Stored items from a collection
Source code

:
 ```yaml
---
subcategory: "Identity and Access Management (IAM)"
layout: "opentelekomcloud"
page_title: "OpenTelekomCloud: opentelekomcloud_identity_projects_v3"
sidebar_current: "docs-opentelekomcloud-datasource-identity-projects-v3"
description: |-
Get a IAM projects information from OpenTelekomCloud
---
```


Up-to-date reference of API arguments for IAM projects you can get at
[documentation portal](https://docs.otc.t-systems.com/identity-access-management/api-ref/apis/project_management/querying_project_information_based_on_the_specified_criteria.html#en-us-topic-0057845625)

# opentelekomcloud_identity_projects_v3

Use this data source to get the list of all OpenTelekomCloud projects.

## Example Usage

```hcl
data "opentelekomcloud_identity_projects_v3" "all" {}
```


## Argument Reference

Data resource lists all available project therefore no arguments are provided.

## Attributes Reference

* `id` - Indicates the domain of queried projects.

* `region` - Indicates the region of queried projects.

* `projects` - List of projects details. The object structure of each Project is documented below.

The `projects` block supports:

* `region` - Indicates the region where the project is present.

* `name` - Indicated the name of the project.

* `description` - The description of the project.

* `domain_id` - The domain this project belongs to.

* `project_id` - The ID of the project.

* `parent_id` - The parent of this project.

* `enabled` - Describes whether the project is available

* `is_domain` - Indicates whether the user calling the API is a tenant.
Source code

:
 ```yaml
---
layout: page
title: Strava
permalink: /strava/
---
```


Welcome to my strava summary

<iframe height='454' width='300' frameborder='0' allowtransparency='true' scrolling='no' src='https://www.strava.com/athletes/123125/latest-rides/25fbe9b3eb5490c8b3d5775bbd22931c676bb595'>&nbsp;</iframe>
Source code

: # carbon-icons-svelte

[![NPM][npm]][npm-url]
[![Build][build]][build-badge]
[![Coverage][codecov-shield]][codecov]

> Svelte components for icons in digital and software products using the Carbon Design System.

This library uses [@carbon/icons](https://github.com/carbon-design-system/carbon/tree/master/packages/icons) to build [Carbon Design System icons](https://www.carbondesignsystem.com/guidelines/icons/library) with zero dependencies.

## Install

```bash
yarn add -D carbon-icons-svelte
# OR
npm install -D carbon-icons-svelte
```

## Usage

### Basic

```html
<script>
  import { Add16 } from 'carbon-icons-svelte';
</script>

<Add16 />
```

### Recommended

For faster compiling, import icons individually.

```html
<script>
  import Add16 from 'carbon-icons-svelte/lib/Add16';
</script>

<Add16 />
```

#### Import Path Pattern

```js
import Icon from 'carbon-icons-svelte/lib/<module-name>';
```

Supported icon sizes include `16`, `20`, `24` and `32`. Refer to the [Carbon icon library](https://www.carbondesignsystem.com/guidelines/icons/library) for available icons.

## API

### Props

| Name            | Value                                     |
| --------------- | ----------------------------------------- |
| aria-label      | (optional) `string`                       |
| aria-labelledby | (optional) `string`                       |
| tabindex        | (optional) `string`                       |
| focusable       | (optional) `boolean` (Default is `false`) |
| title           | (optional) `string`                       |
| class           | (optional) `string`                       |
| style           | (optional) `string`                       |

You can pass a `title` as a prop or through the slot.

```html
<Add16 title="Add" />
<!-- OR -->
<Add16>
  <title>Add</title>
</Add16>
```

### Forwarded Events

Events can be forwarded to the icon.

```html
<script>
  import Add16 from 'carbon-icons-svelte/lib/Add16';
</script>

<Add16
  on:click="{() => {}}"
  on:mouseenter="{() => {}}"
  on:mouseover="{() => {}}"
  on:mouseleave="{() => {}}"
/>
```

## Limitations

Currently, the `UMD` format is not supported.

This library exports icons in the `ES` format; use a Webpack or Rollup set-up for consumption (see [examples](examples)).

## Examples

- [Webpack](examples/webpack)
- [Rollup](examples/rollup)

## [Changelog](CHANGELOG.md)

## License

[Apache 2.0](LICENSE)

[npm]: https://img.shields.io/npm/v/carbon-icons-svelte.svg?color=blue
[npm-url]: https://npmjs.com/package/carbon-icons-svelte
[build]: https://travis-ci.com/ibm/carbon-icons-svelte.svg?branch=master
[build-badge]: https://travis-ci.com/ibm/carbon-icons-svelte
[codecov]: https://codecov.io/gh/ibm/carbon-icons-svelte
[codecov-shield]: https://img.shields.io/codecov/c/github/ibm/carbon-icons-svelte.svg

---

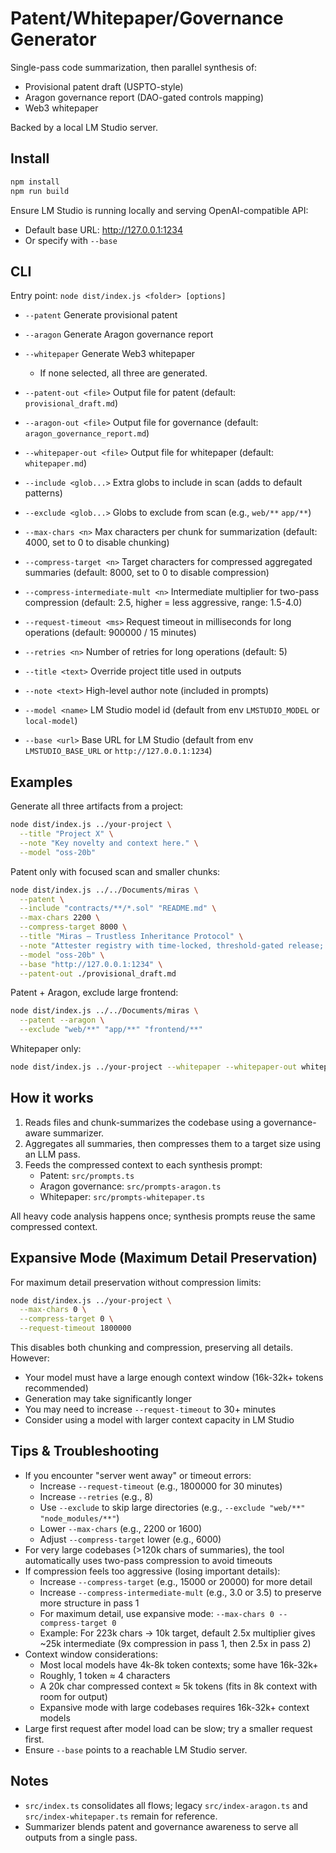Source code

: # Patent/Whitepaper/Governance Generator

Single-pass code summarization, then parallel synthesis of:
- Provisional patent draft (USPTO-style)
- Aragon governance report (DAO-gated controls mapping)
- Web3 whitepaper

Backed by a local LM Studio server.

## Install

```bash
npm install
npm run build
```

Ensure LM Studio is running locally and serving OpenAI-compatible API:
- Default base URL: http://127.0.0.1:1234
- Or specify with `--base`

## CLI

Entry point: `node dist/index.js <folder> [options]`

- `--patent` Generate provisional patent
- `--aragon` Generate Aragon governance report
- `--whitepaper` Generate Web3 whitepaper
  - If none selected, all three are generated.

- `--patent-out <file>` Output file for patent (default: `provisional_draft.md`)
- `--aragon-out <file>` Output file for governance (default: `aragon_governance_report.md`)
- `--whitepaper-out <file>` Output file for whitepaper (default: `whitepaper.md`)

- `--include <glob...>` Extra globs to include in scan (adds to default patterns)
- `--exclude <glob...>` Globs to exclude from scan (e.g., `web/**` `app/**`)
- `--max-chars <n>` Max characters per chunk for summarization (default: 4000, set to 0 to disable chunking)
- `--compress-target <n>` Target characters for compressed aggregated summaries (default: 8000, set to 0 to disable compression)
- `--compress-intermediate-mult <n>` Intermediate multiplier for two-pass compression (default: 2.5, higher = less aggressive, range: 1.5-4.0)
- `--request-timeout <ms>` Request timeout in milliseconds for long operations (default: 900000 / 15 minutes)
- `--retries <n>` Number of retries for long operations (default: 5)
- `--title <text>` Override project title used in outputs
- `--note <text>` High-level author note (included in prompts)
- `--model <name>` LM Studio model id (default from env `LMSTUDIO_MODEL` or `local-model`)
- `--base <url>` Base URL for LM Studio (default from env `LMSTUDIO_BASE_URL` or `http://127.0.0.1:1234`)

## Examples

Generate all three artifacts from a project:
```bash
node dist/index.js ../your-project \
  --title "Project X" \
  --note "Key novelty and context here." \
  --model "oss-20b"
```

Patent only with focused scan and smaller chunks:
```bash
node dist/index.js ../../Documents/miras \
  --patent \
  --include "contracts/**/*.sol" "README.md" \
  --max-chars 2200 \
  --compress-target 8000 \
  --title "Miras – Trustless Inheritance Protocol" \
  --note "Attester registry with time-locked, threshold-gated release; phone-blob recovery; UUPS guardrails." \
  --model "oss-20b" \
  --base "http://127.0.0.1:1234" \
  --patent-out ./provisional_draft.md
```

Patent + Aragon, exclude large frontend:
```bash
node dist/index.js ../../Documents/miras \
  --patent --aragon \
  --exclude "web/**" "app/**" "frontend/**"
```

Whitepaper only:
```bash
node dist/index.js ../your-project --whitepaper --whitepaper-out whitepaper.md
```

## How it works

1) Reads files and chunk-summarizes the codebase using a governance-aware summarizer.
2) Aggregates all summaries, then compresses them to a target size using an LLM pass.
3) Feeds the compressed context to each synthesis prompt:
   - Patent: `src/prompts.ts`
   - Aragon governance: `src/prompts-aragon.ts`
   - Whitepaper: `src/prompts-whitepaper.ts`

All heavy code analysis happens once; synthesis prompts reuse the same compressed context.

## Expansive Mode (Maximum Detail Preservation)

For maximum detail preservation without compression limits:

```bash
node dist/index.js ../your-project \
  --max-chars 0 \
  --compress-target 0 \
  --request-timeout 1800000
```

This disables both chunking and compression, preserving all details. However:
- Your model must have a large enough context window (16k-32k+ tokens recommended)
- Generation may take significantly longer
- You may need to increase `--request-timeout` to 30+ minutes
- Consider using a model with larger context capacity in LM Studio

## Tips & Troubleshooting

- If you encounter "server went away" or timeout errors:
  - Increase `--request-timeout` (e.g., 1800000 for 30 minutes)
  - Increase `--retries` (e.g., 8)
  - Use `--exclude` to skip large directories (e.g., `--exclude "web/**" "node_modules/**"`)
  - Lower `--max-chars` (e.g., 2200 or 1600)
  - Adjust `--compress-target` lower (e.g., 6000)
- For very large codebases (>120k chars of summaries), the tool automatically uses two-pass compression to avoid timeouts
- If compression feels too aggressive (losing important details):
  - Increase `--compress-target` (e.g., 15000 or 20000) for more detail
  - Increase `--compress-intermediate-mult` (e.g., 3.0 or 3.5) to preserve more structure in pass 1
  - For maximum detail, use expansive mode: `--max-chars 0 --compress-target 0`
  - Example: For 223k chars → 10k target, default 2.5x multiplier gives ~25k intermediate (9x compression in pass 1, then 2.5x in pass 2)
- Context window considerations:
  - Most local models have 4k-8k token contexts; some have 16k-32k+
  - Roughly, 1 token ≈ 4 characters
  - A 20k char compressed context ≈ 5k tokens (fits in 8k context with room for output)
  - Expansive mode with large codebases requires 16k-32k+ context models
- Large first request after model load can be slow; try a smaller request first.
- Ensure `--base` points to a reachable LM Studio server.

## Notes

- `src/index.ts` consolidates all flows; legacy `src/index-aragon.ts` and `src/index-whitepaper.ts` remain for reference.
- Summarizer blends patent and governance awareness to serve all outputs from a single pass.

--

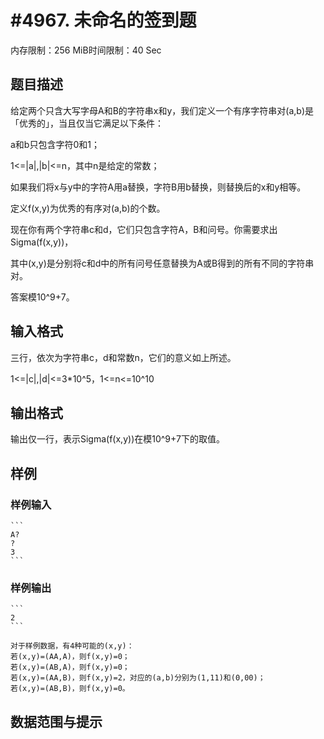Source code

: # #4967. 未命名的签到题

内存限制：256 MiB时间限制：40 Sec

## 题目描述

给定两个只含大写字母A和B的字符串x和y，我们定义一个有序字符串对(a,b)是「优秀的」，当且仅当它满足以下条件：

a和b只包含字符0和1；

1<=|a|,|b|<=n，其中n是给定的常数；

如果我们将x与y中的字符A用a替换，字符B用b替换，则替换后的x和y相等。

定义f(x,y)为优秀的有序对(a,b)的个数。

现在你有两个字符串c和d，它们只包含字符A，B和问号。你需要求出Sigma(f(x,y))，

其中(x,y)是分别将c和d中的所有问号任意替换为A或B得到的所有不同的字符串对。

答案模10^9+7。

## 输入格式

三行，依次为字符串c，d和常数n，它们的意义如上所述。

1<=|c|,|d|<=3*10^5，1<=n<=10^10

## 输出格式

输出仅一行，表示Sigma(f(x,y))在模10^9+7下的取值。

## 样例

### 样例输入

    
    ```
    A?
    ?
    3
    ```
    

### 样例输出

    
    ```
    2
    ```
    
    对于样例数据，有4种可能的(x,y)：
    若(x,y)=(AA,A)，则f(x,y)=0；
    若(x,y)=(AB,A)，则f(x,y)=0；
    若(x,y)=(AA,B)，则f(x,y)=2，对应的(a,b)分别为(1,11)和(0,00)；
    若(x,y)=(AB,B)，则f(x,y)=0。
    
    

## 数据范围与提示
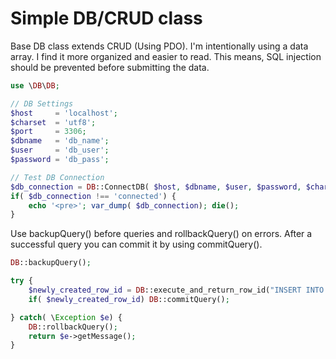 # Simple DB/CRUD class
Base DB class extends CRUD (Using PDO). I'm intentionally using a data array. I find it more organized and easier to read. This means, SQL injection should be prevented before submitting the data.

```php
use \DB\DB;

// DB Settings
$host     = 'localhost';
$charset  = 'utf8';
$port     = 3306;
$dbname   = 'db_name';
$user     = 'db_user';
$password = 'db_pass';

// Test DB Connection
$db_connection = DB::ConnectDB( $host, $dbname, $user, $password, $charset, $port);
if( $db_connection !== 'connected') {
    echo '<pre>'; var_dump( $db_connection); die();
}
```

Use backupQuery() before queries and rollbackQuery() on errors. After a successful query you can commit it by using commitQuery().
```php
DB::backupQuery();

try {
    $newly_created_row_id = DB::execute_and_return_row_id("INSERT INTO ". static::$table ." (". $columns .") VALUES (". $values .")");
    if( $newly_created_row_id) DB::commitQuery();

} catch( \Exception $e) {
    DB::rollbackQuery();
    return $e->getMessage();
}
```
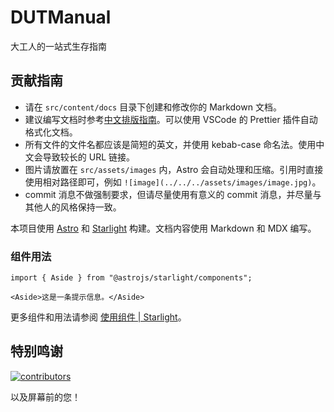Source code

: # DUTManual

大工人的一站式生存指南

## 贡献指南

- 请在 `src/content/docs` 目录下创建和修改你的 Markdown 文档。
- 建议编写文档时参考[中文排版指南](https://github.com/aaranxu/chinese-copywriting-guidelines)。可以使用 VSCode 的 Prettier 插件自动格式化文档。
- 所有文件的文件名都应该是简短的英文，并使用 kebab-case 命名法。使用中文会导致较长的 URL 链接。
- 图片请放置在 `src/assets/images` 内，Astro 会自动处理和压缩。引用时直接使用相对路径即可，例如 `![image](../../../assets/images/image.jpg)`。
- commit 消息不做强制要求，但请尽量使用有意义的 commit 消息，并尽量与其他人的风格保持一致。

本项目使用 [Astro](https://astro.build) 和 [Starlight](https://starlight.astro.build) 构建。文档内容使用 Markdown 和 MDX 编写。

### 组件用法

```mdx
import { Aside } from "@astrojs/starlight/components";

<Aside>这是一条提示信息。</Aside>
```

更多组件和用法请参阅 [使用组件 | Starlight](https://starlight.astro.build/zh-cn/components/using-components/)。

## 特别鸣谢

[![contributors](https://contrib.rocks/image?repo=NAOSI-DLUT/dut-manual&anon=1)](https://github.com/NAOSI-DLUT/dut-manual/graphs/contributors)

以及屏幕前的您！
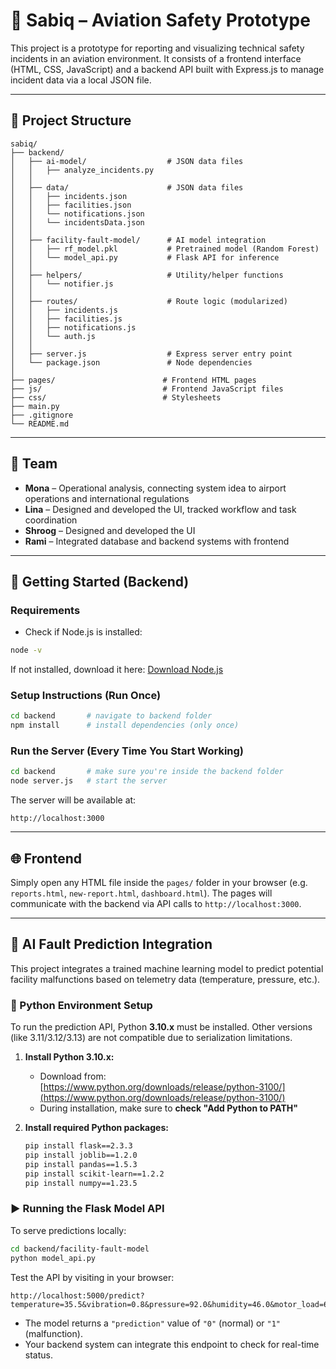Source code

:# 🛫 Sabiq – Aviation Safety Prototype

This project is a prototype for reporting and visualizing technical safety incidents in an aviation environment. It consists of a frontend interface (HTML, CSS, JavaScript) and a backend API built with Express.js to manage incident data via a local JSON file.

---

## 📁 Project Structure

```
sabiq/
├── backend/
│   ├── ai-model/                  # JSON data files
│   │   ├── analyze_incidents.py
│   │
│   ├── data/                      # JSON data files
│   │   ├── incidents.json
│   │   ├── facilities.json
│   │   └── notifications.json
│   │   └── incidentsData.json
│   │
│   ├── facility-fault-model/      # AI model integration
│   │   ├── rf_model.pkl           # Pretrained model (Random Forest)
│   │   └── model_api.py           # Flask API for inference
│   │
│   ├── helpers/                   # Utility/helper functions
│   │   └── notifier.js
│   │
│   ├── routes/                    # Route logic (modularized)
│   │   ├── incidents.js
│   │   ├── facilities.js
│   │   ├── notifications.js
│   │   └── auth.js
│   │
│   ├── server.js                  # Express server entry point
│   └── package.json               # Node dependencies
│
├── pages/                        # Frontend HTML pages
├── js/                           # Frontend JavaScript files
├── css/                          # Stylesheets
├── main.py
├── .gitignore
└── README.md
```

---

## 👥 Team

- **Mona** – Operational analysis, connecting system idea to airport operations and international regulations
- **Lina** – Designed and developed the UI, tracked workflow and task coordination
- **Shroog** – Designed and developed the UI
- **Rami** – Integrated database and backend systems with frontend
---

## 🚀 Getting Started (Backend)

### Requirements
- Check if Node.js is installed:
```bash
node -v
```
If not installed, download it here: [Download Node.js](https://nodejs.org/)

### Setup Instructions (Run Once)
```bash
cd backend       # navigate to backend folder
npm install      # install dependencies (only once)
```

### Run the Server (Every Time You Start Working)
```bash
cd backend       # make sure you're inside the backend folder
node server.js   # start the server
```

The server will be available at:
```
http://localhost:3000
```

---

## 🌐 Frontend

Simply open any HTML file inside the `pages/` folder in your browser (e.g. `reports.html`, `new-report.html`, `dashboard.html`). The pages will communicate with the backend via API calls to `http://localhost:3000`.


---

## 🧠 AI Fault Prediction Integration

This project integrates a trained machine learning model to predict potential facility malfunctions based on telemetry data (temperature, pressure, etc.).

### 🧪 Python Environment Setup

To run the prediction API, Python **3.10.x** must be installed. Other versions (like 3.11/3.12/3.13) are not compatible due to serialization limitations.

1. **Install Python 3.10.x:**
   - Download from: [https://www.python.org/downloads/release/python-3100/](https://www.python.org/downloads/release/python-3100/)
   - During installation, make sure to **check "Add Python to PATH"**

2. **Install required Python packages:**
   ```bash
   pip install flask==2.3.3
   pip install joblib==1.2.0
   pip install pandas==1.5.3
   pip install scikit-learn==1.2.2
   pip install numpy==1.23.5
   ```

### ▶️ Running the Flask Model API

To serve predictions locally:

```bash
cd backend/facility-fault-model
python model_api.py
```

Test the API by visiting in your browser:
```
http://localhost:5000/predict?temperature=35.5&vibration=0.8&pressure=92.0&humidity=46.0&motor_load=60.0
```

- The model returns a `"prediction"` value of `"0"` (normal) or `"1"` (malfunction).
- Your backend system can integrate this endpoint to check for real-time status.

WHAT IS BEING ASKED: Copy out the range of lines above starting at the line with "- Aragon governance report" and ending at the line with "LM Studio model", exactly and including both.

ANSWER TO THE PROBLEM:
- Aragon governance report (DAO-gated controls mapping)
- Web3 whitepaper

Backed by a local LM Studio server.

## Install

```bash
npm install
npm run build
```

Ensure LM Studio is running locally and serving OpenAI-compatible API:
- Default base URL: http://127.0.0.1:1234
- Or specify with `--base`

## CLI

Entry point: `node dist/index.js <folder> [options]`

- `--patent` Generate provisional patent
- `--aragon` Generate Aragon governance report
- `--whitepaper` Generate Web3 whitepaper
  - If none selected, all three are generated.

- `--patent-out <file>` Output file for patent (default: `provisional_draft.md`)
- `--aragon-out <file>` Output file for governance (default: `aragon_governance_report.md`)
- `--whitepaper-out <file>` Output file for whitepaper (default: `whitepaper.md`)

- `--include <glob...>` Extra globs to include in scan (adds to default patterns)
- `--exclude <glob...>` Globs to exclude from scan (e.g., `web/**` `app/**`)
- `--max-chars <n>` Max characters per chunk for summarization (default: 4000, set to 0 to disable chunking)
- `--compress-target <n>` Target characters for compressed aggregated summaries (default: 8000, set to 0 to disable compression)
- `--compress-intermediate-mult <n>` Intermediate multiplier for two-pass compression (default: 2.5, higher = less aggressive, range: 1.5-4.0)
- `--request-timeout <ms>` Request timeout in milliseconds for long operations (default: 900000 / 15 minutes)
- `--retries <n>` Number of retries for long operations (default: 5)
- `--title <text>` Override project title used in outputs
- `--note <text>` High-level author note (included in prompts)
- `--model <name>` LM Studio model id (default from env `LMSTUDIO_MODEL` or `local-model`)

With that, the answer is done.